Never mind that the Republicans are, as Jon Stewart said, turning a “suicide pact” into a “murder pact.” Is this fear-mongering warranted? Will the looming cuts to the Pentagon’s budget really threaten our security?
Not according to many experts on both sides of the aisle. The nuclear policy group Global Zero released a report this month recommending a significant reduction in our nation’s nuclear arms arsenal. Signatories included such liberal pacifists as former Republican senator Chuck Hagel and Gen. James E. Cartwright, former vice chairman of the Joint Chiefs of Staff and nuclear forces commander.
Republican Rep. Ron Paul (Tex.), a former presidential candidate, has argued that the doubling of military spending in the past decade “should be extremely troubling for those claiming to be fiscally conservative.” In 2010, Paul joined Democratic Rep.
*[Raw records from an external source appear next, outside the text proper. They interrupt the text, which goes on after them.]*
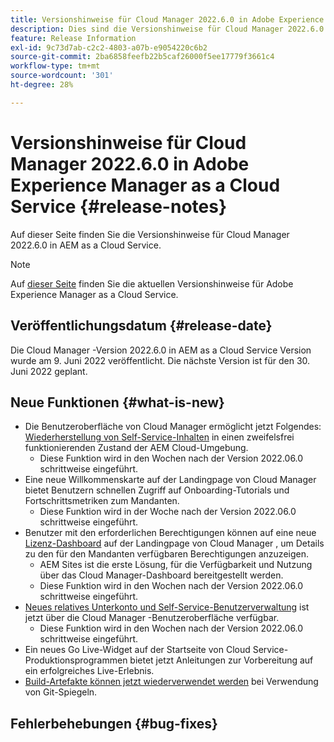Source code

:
 ```yaml
---
title: Versionshinweise für Cloud Manager 2022.6.0 in Adobe Experience Manager as a Cloud Service
description: Dies sind die Versionshinweise für Cloud Manager 2022.6.0 in AEM as a Cloud Service.
feature: Release Information
exl-id: 9c73d7ab-c2c2-4803-a07b-e9054220c6b2
source-git-commit: 2ba6858feefb22b5caf26000f5ee17779f3661c4
workflow-type: tm+mt
source-wordcount: '301'
ht-degree: 28%

---
```



# Versionshinweise für Cloud Manager 2022.6.0 in Adobe Experience Manager as a Cloud Service {#release-notes}

Auf dieser Seite finden Sie die Versionshinweise für Cloud Manager 2022.6.0 in AEM as a Cloud Service.

>[!NOTE]
>
>Auf [dieser Seite](/help/release-notes/release-notes-cloud/release-notes-current.md) finden Sie die aktuellen Versionshinweise für Adobe Experience Manager as a Cloud Service.

## Veröffentlichungsdatum {#release-date}

Die Cloud Manager -Version 2022.6.0 in AEM as a Cloud Service Version wurde am 9. Juni 2022 veröffentlicht. Die nächste Version ist für den 30. Juni 2022 geplant.

## Neue Funktionen {#what-is-new}

* Die Benutzeroberfläche von Cloud Manager ermöglicht jetzt Folgendes: [Wiederherstellung von Self-Service-Inhalten](/help/operations/backup.md) in einen zweifelsfrei funktionierenden Zustand der AEM Cloud-Umgebung.
   * Diese Funktion wird in den Wochen nach der Version 2022.06.0 schrittweise eingeführt.
* Eine neue Willkommenskarte auf der Landingpage von Cloud Manager bietet Benutzern schnellen Zugriff auf Onboarding-Tutorials und Fortschrittsmetriken zum Mandanten.
   * Diese Funktion wird in der Woche nach der Version 2022.06.0 schrittweise eingeführt.
* Benutzer mit den erforderlichen Berechtigungen können auf eine neue [Lizenz-Dashboard](/help/implementing/cloud-manager/license-dashboard.md) auf der Landingpage von Cloud Manager , um Details zu den für den Mandanten verfügbaren Berechtigungen anzuzeigen.
   * AEM Sites ist die erste Lösung, für die Verfügbarkeit und Nutzung über das Cloud Manager-Dashboard bereitgestellt werden.
   * Diese Funktion wird in den Wochen nach der Version 2022.06.0 schrittweise eingeführt.
* [Neues relatives Unterkonto und Self-Service-Benutzerverwaltung](/help/implementing/cloud-manager/user-access-new-relic.md) ist jetzt über die Cloud Manager -Benutzeroberfläche verfügbar.
   * Diese Funktion wird in den Wochen nach der Version 2022.06.0 schrittweise eingeführt.
* Ein neues Go Live-Widget auf der Startseite von Cloud Service-Produktionsprogrammen bietet jetzt Anleitungen zur Vorbereitung auf ein erfolgreiches Live-Erlebnis.
* [Build-Artefakte können jetzt wiederverwendet werden](/help/implementing/cloud-manager/getting-access-to-aem-in-cloud/setting-up-project.md#build-artifact-reuse) bei Verwendung von Git-Spiegeln.

## Fehlerbehebungen {#bug-fixes}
Barney Frank (Mass.) to convene a Sustainable Defense Task Force, which identified $1 trillion in defense cuts over 10 years.
Earlier this year the Pentagon itself proposed slowing the growth of its budget by stretching out its purchase of F-35 Joint Strike Fighters, reducing ground forces, and eliminating obsolete or troubled programs. Ending the U.S. combat role in Iraq and Afghanistan will also save $44 billion a year after 2013.
At $700 billion, annual U.S. defense spending represents 57 percent of the federal government’s discretionary budget and last year accounted for 41 percent of all global military spending.
Even with the proposed cuts, U.S. military spending would still be the highest in the world by an order of magnitude. “The additional $500 billion in cuts is entirely responsible,” Matthew Leatherman, an analyst with the Stimson Center, an independent public policy group, wrote recently, “even if the [sequestration] process is not.”
Despite the GOP’s overblown rhetoric about security, the American people haven’t been fooled. In a recent survey, the Stimson Center, the Program on Public Consultation and the Center for Public Integrity found that after receiving detailed information and arguments on both sides of the issue, the average American favors cutting the defense budget by 18 percent.